Writer/Director Michael J. Weithorn made the very smart decision to hold Fischer’s character accountable for the bad choices she has made in her life. If she were instead written as a completely innocent victim, the story would have lapsed into cliche. Instead, it’s a pretty good movie and a fine showcase for Jenna Fischer.
War Games and the Man Who Stopped Them: This documentary tells the remarkable Cold War spy story of Army Colonel Ryszard Kuklinski. In his service on the Polish General Staff, Kuklinski saw that the Warsaw Pact’s war plans for an invasion of Western Europe would inevitably lead to the nuclear obliteration of Poland. To avoid that horror, he passed on the Warsaw Pact war plans to the West so NATO could strengthen its stance and thereby deter the invasion by making it a less attractive option for the Soviets..

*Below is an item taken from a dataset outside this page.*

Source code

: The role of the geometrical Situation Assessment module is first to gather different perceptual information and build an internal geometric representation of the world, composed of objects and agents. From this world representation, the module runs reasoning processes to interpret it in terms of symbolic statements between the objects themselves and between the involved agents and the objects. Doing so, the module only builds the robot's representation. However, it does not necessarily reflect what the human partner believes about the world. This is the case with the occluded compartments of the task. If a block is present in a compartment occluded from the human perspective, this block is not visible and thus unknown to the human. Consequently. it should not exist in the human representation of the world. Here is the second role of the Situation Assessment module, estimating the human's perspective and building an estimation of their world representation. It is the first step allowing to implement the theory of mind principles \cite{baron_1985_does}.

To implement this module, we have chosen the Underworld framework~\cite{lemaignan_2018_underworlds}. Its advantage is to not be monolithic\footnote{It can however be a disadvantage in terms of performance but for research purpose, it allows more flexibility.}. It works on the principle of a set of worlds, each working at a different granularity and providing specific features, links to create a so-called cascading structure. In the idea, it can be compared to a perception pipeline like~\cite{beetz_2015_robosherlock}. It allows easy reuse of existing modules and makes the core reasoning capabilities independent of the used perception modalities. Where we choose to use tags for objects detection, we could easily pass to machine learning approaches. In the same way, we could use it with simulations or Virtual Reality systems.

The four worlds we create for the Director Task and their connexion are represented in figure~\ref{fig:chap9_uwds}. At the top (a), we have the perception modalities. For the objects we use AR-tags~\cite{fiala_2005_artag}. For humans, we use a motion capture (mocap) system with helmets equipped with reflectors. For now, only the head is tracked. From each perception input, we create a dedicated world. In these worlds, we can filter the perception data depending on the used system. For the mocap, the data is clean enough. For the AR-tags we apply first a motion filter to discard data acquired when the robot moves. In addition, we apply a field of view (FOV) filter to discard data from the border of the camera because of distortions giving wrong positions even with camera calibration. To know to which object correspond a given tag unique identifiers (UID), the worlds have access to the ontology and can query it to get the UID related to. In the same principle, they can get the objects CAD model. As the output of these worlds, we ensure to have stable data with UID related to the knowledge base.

Kuklinshi passed over 40,000 pages of secret Warsaw Pact documents to the CIA – the largest espionage in world history. After the screening, Director Dariusz Jabloński said that Kuklinski considered himself a Polish soldier doing his duty, not a spy for the West.
Kuklinski died just before he could be interviewed for this documentary. However, Jabloński did secure interviews with the senior commanders of the Soviet and Polish militaries, former Polish heads of state, CIA officers and Kuklinski’s widow, as well as screen shots from Warsaw Pact war simulations. At 110 minutes, it’s a little long, but the story is compelling.
Question in Details: In this unassuming Hungarian film, a man and a woman recognize that their first date is a disaster and decide to keep talking as acquaintances – without the first date tension. They go back to her apartment, and he meets her brother. The three talk, bantering at first and then probing. A previously unknown connection between them surfaces – and it’s a big one. The audience cares about the characters (at least two of them) so much that it’s easy to forgive a highly unlikely coincidence in the plot. It’s a satisfying little movie.
Small Town Murder Songs: So there’s part of a good film in here somewhere. Peter Stormare (the hulking brute in Fargo) plays the local cop in a rural Canadian community with German-speaking Mennonites. The cop comes from the traditional Mennonites, but he is ostracized by them (including his father and brother) for a previous act of violence. Now he has adopted a personal religiosity himself. Then there is a murder, and the suspect is the new boyfriend of the cop’s ex (Jill Hennessy – very good here). Stormare gives a fine performance as the cop. So far so good.
But the movie drags. It’s at only 75 minutes, but feels like two hours. Indeed, there are some completely superfluous scenes with Stormare’s partner and the partner’s 12-year-old daughter.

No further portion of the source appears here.